> WHAT THE TASK ASKS
Reply with the data below, repeated exactly in full.

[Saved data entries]
::::::
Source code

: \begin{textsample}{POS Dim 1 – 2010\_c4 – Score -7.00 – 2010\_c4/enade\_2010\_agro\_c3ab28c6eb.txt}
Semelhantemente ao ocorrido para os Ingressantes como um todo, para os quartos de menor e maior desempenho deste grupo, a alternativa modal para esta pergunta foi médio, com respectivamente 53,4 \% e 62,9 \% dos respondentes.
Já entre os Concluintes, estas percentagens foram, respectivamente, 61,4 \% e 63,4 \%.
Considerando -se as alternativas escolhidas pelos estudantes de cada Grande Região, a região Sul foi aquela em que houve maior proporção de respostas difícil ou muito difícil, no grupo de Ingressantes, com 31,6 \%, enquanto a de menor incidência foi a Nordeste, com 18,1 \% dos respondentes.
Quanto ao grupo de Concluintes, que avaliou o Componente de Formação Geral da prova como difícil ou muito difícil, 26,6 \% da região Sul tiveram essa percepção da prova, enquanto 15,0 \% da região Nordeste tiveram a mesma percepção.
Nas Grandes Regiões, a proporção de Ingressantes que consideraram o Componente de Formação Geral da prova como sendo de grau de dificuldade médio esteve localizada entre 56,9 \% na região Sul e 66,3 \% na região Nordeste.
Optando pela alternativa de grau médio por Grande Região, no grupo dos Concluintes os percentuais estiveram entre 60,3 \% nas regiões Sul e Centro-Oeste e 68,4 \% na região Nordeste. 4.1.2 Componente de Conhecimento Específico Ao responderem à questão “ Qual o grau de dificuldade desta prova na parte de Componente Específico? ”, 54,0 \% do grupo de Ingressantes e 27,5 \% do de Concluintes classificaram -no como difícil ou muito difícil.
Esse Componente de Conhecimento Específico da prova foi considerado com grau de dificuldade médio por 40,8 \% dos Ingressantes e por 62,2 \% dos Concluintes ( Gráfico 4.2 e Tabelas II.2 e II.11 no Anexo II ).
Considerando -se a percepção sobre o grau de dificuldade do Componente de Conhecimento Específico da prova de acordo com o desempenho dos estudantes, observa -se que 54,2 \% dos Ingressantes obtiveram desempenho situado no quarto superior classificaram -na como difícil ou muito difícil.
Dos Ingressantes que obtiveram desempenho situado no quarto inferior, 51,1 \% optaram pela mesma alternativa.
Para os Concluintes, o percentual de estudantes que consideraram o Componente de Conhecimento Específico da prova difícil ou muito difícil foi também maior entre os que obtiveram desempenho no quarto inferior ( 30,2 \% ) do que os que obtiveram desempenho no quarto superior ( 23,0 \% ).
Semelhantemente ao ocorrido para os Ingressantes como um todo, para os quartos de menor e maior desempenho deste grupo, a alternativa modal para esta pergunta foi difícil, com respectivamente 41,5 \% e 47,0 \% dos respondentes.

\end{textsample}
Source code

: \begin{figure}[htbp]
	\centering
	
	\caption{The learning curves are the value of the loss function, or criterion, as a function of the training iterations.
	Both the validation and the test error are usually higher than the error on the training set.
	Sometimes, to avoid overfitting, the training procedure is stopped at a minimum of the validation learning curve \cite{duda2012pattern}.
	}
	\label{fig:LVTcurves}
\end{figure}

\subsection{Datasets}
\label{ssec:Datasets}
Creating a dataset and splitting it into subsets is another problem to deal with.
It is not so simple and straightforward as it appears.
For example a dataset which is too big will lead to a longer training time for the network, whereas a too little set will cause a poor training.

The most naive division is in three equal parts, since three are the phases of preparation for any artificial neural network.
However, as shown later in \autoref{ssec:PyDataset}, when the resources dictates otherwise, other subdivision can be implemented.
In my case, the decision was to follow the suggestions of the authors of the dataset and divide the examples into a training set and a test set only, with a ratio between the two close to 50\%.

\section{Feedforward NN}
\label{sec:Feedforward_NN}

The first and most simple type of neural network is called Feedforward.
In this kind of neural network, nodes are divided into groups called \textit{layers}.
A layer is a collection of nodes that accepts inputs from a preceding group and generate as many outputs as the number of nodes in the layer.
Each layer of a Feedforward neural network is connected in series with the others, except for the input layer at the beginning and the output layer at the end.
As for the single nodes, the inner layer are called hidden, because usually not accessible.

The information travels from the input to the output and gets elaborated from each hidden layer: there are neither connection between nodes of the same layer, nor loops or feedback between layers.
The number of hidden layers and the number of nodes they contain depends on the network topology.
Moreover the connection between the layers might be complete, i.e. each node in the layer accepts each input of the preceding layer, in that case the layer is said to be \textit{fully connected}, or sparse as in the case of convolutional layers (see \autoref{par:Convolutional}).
::::::
> RESPONSE TO THIS EXERCISE
Source code

: \begin{textsample}{POS Dim 1 – 2010\_c4 – Score -7.00 – 2010\_c4/enade\_2010\_agro\_c3ab28c6eb.txt}
Semelhantemente ao ocorrido para os Ingressantes como um todo, para os quartos de menor e maior desempenho deste grupo, a alternativa modal para esta pergunta foi médio, com respectivamente 53,4 \% e 62,9 \% dos respondentes.
Já entre os Concluintes, estas percentagens foram, respectivamente, 61,4 \% e 63,4 \%.
Considerando -se as alternativas escolhidas pelos estudantes de cada Grande Região, a região Sul foi aquela em que houve maior proporção de respostas difícil ou muito difícil, no grupo de Ingressantes, com 31,6 \%, enquanto a de menor incidência foi a Nordeste, com 18,1 \% dos respondentes.
Quanto ao grupo de Concluintes, que avaliou o Componente de Formação Geral da prova como difícil ou muito difícil, 26,6 \% da região Sul tiveram essa percepção da prova, enquanto 15,0 \% da região Nordeste tiveram a mesma percepção.
Nas Grandes Regiões, a proporção de Ingressantes que consideraram o Componente de Formação Geral da prova como sendo de grau de dificuldade médio esteve localizada entre 56,9 \% na região Sul e 66,3 \% na região Nordeste.
Optando pela alternativa de grau médio por Grande Região, no grupo dos Concluintes os percentuais estiveram entre 60,3 \% nas regiões Sul e Centro-Oeste e 68,4 \% na região Nordeste. 4.1.2 Componente de Conhecimento Específico Ao responderem à questão “ Qual o grau de dificuldade desta prova na parte de Componente Específico? ”, 54,0 \% do grupo de Ingressantes e 27,5 \% do de Concluintes classificaram -no como difícil ou muito difícil.
Esse Componente de Conhecimento Específico da prova foi considerado com grau de dificuldade médio por 40,8 \% dos Ingressantes e por 62,2 \% dos Concluintes ( Gráfico 4.2 e Tabelas II.2 e II.11 no Anexo II ).
Considerando -se a percepção sobre o grau de dificuldade do Componente de Conhecimento Específico da prova de acordo com o desempenho dos estudantes, observa -se que 54,2 \% dos Ingressantes obtiveram desempenho situado no quarto superior classificaram -na como difícil ou muito difícil.
Dos Ingressantes que obtiveram desempenho situado no quarto inferior, 51,1 \% optaram pela mesma alternativa.
Para os Concluintes, o percentual de estudantes que consideraram o Componente de Conhecimento Específico da prova difícil ou muito difícil foi também maior entre os que obtiveram desempenho no quarto inferior ( 30,2 \% ) do que os que obtiveram desempenho no quarto superior ( 23,0 \% ).
Semelhantemente ao ocorrido para os Ingressantes como um todo, para os quartos de menor e maior desempenho deste grupo, a alternativa modal para esta pergunta foi difícil, com respectivamente 41,5 \% e 47,0 \% dos respondentes.

\end{textsample}
Source code

: \begin{figure}[htbp]
	\centering
	
	\caption{The learning curves are the value of the loss function, or criterion, as a function of the training iterations.
	Both the validation and the test error are usually higher than the error on the training set.
	Sometimes, to avoid overfitting, the training procedure is stopped at a minimum of the validation learning curve \cite{duda2012pattern}.
	}
	\label{fig:LVTcurves}
\end{figure}

\subsection{Datasets}
\label{ssec:Datasets}
Creating a dataset and splitting it into subsets is another problem to deal with.
It is not so simple and straightforward as it appears.
For example a dataset which is too big will lead to a longer training time for the network, whereas a too little set will cause a poor training.

The most naive division is in three equal parts, since three are the phases of preparation for any artificial neural network.
However, as shown later in \autoref{ssec:PyDataset}, when the resources dictates otherwise, other subdivision can be implemented.
In my case, the decision was to follow the suggestions of the authors of the dataset and divide the examples into a training set and a test set only, with a ratio between the two close to 50\%.

\section{Feedforward NN}
\label{sec:Feedforward_NN}

The first and most simple type of neural network is called Feedforward.
In this kind of neural network, nodes are divided into groups called \textit{layers}.
A layer is a collection of nodes that accepts inputs from a preceding group and generate as many outputs as the number of nodes in the layer.
Each layer of a Feedforward neural network is connected in series with the others, except for the input layer at the beginning and the output layer at the end.
As for the single nodes, the inner layer are called hidden, because usually not accessible.

The information travels from the input to the output and gets elaborated from each hidden layer: there are neither connection between nodes of the same layer, nor loops or feedback between layers.
The number of hidden layers and the number of nodes they contain depends on the network topology.
Moreover the connection between the layers might be complete, i.e. each node in the layer accepts each input of the preceding layer, in that case the layer is said to be \textit{fully connected}, or sparse as in the case of convolutional layers (see \autoref{par:Convolutional}).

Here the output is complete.